Die Zahl 8 kommt sehr häufig in einer sonderbaren symbolischen Verwendung vor: sie heißt „sich in acht nehmen“. Ein diesbezügliches kurzes Beispiel möchte ich hier als Bruchstück aus einem Traume mitteilen.

(476) „Papa sagte, dass wir um 8 Uhr vom Brienzer Rothorn abfahren und um sechs Uhr im Haag in Holland sein könnten. Wobei er mir ein Reisehandbuch zeigte, wo darauf stand: Rothorn ab 8:00 h, Haag an 6:00 h. Mein Bruder und ich verstanden nicht gleich, was mit Haag gemeint sei und dachten an eine andere Stadt.“

Dieser Vater hatte seine Kinder vor den Folgen der Onanie gewarnt. Später kam dem Patienten ein entsprechendes Buch (Handbuch) in die Hand, woraus er entnehmen konnte, dass er bald „abfahren“ (sterben) werde und die Reise ins Jenseits antreten müsste, nach Haag, wo jetzt der Friedenstempel steht, falls er die Onanie nicht aufgeben werde. Der Vater trat auch seiner ersten sexuellen Aggression hindernd entgegen. Er verhinderte die wichtige Verbindung von Rothorn (Penis) mit Haag (Vag-ina). Der Sinn der 8 und 6 ist: Gib acht (8) aufs Sex(6)uelle. Dabei ist die Zahl mehrfach determiniert. Mit 68 Jahren starb sein Papa, was ihn aufs heftigste erschütterte. Er war 6 und sein Bruder 8 Jahre alt, als sich wichtige Ereignisse in der Gegend von Brienz abspielten. Die Jahre 1886, 1887 und 1888 sind die kritischen seines Lebens. Und schließlich erkrankte er mit 14 Jahren (8 + 6) an einem starken Eicheltripper, der als Folge seiner Onanie gedeutet wurde und ihm einen heftigen Schrecken vor allen Infektionen verursachte.
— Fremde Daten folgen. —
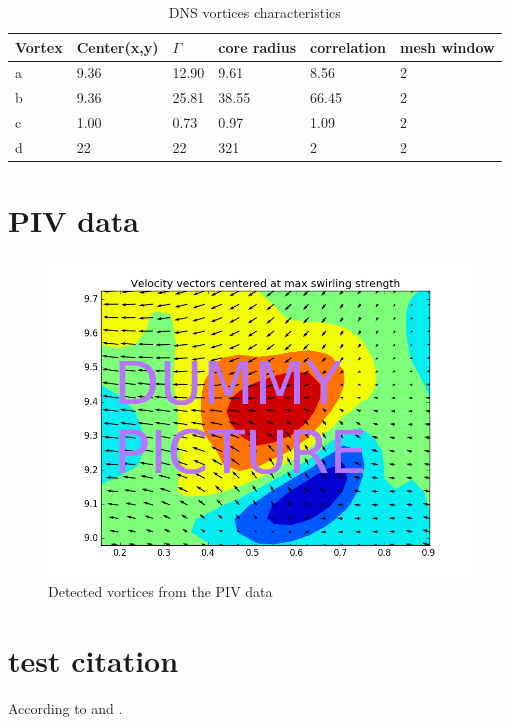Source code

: \documentclass[12pt, a4paper, openany]{memoir}
\begin{document}
\begin{table}[h]
	\centering
	\caption{DNS vortices characteristics}
	\vspace{10px}
	\label{tb:DNSvortices}
	\begin{tabular}{l|l|l|l|l|l}
		Vortex         & Center(x,y) & $\Gamma$    & core radius   & correlation & mesh window \\
		\hline
		a  & 9.36  & 12.90  & 9.61 &  8.56 & 2 \\
		b      & 9.36  & 25.81  & 38.55& 66.45 & 2 \\
		c    & 1.00  & 0.73   & 0.97 & 1.09 & 2\\
		d    & 22   &   22   &   321 & 2 & 2
	\end{tabular}
\end{table}
  

\section{PIV data}

\begin{figure}[h]
	\centering
	\label{fig:detectionPIV}
	\includegraphics[scale=0.5]{figure/dummy.png}
	\caption{Detected vortices from the PIV data}
\end{figure}

\section{test citation}
According to \cite{herpin2009} and \cite{raoul2016}.





\newpage



\appendix

\end{document}
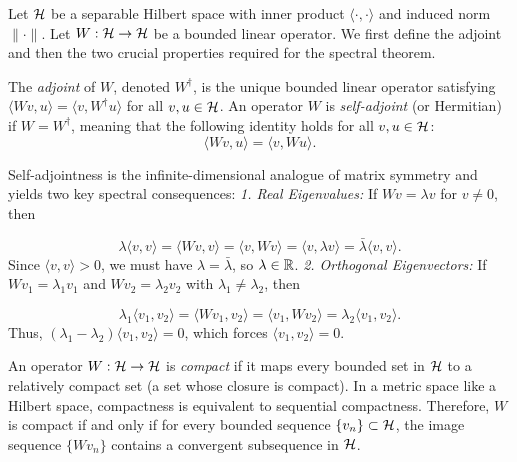 Let $\calH$ be a separable Hilbert space with inner product $\langle \cdot, \cdot \rangle$ and induced norm $\|\cdot\|$. Let $W: \calH \to \calH$ be a bounded linear operator. We first define the adjoint and then the two crucial properties required for the spectral theorem.

\begin{definition}
The \textit{adjoint} of $W$, denoted $W^\dagger$, is the unique bounded linear operator satisfying $\langle Wv, u \rangle = \langle v, W^\dagger u \rangle$ for all $v, u \in \calH$.
An operator $W$ is \textit{self-adjoint} (or Hermitian) if $W = W^\dagger$, meaning that the following identity holds for all $v, u \in \calH$:
\begin{equation}
\langle Wv, u \rangle = \langle v, Wu \rangle.
\end{equation}

\end{definition}

\begin{remark}
Self-adjointness is the infinite-dimensional analogue of matrix symmetry and yields two key spectral consequences:
\textit{1. Real Eigenvalues:} If $Wv = \lambda v$ for $v \neq 0$, then

\[
\lambda \langle v, v \rangle = \langle Wv, v \rangle = \langle v, Wv \rangle = \langle v, \lambda v \rangle = \bar{\lambda} \langle v, v \rangle.
\]
Since $\langle v, v \rangle > 0$, we must have $\lambda = \bar{\lambda}$, so $\lambda \in \R$.
\textit{2. Orthogonal Eigenvectors:} If $Wv_1 = \lambda_1 v_1$ and $Wv_2 = \lambda_2 v_2$ with $\lambda_1 \neq \lambda_2$, then

\[
\lambda_1 \langle v_1, v_2 \rangle = \langle Wv_1, v_2 \rangle = \langle v_1, Wv_2 \rangle = \lambda_2 \langle v_1, v_2 \rangle.
\]
Thus, $(\lambda_1 - \lambda_2)\langle v_1, v_2 \rangle = 0$, which forces $\langle v_1, v_2 \rangle = 0$.
\end{remark}

\begin{definition}
An operator $W: \calH \to \calH$ is \textit{compact} if it maps every bounded set in $\calH$ to a relatively compact set (a set whose closure is compact). In a metric space like a Hilbert space, compactness is equivalent to sequential compactness. Therefore, $W$ is compact if and only if for every bounded sequence $\{v_n\} \subset \calH$, the image sequence $\{Wv_n\}$ contains a convergent subsequence in $\calH$.
\end{definition}

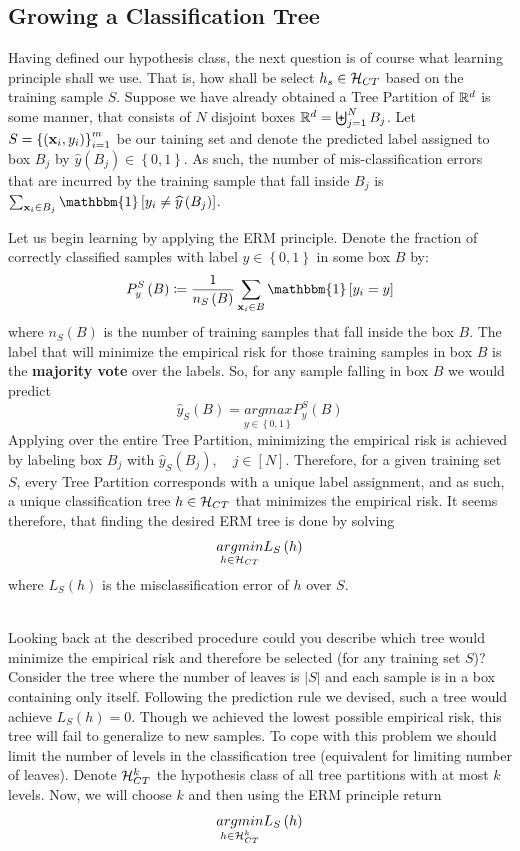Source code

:\subsection{Growing a Classification Tree}
Having defined our hypothesis class, the next question is of course what learning principle shall we use. That is, how shall be select $h_s\in\Hc_{CT}$ based on the training sample $S$. Suppose we have already obtained a Tree Partition of $\R^d$ is some manner, that consists of $N$ disjoint boxes $\R^d=\biguplus_{j=1}^{N}B_j$. Let $\trainset$ be our taining set and denote the predicted label assigned to box $B_j$ by $\widehat{y}\left(B_j\right)\in\left\{0,1\right\}$. As such, the number of mis-classification errors that are incurred by the training sample that fall inside $B_j$ is $\sum_{\x_i\in B_j}\mathbbm{1}\left[y_i\neq\widehat{y}\left(B_j\right)\right]$.

Let us begin learning by applying the ERM principle. Denote the fraction of correctly classified samples with label $y\in\left\{0,1\right\}$ in some box $B$ by:
$$ P^S_y\left(B\right)\coloneqq \frac{1}{n_S\left(B\right)}\sum_{\x_i\in B}\mathbbm{1}\left[y_i=y\right]  $$ where $n_S\left(B\right)$ is the number of training samples that fall inside the box $B$. The label that will minimize the empirical risk for those training samples in box $B$ is the \textbf{majority vote} over the labels. So, for any sample falling in box $B$ we would predict $$ \widehat{y}_S\left(B\right)=\underset{y\in\left\{0,1\right\}}{argmax}P^S_y\left(B\right) $$
Applying over the entire Tree Partition, minimizing the empirical risk is achieved by labeling box $B_j$ with $\widehat{y}_S\left(B_j\right),\quad  j\in\left[N\right]$. Therefore, for a given training set $S$, every Tree Partition corresponds with a unique label assignment, and as such, a unique classification tree $h\in\Hc_{CT}$ that minimizes the empirical risk. It seems therefore, that finding the desired ERM tree is done by solving $$ \underset{h\in\Hc_{CT}}{argmin}L_S\left(h\right) $$ where $L_S\left(h\right)$ is the misclassification error of $h$ over $S$.

~\\Looking back at the described procedure could you describe which tree would minimize the empirical risk and therefore be selected (for any training set $S$)? Consider the tree where the number of leaves is $\left|S\right|$ and each sample is in a box containing only itself. Following the prediction rule we devised, such a tree would achieve $L_S\left(h\right)=0$. Though we achieved the lowest possible empirical risk, this tree will fail to generalize to new samples. To cope with this problem we should limit the number of levels in the classification tree (equivalent for limiting number of leaves). Denote $\Hc_{CT}^k$ the hypothesis class of all tree partitions with at most $k$ levels. Now, we will choose $k$ and then using the ERM principle return $$ \underset{h\in\Hc_{CT}^k}{argmin} L_S\left(h\right)$$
Ein Fußfetischist träumte wiederholt von der Zahl 18. Es hieß dann, gib acht (8) auf die Zehen (10), was er im Leben auch immer tat. Er lief stundenlang herum, um nackte Füße zu sehen.

Dass das 8. Gebot (Du sollst nicht falsch Zeugnis aussagen gegen deinen Nächsten!) zu berücksichtigen ist, ist selbstverständlich. In Haag steht jetzt ein Friedenstempel. Der Träumer hat „unkeusche Gedanken“ und ist ein Meineidiger heißen die 6 und 8 im Traume 476.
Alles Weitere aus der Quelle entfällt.